Note : Rapport provenant d'une seule source ; en attente de corroboration.
Selon le Dr Abdirahman Mahamud, directeur des opérations d'alerte et de riposte aux urgences sanitaires à l'OMS, 1 048 cas confirmés d'Ebola ont été recensés en République démocratique du Congo depuis le début de l'épidémie le 15 mai, et 267 décès ont été enregistrés. Il s'agit du nombre de cas confirmés le plus élevé jamais enregistré au cours du premier mois d'une épidémie d'Ebola en Afrique. L'épidémie est due à l'espèce Bundibugyo du virus Ebola. Le nombre de décès a atteint 250 en 37 jours, un rythme beaucoup plus rapide que lors des précédentes épidémies en Afrique de l'Ouest, où des bilans similaires avaient été atteints en 78 et 130 jours.

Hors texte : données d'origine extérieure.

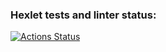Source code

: ### Hexlet tests and linter status:
[![Actions Status](https://github.com/Sergey242407/python-project-49/actions/workflows/hexlet-check.yml/badge.svg)](https://github.com/Sergey242407/python-project-49/actions)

Ugochi Daniels, directrice générale adjointe des opérations de l'Organisation internationale pour les migrations (OIM), a souligné les graves répercussions sur les familles touchées, qualifiant les activités quotidiennes de risquées et notant les conséquences sociales plus larges de l'épidémie, au-delà du simple aspect sanitaire. Elle a insisté sur le fait que l'épidémie est concentrée dans des régions où les déplacements transfrontaliers sont fréquents, ce qui nécessite une surveillance et une coordination continues entre les pays touchés. Depuis le début de la riposte, plus d'un million de voyageurs ont été contrôlés aux principaux points d'entrée et couloirs de mobilité. Cependant, un déficit de financement d'environ 35 millions de dollars subsiste sur les 55,8 millions de dollars nécessaires à la surveillance et à la coordination transfrontalières pendant six mois dans 11 pays.
L’OMS a renforcé ses capacités de réponse sanitaire au cours des deux dernières semaines, augmentant le nombre de lits de traitement d’un nombre minimal à plus de 500 dans 19 zones sanitaires. Les tests de laboratoire ont également été intensifiés, passant initialement de 30 tests par jour à Kinshasa à plus de 2 000 tests par jour grâce à huit laboratoires décentralisés en Ituri, au Nord-Kivu et au Sud-Kivu .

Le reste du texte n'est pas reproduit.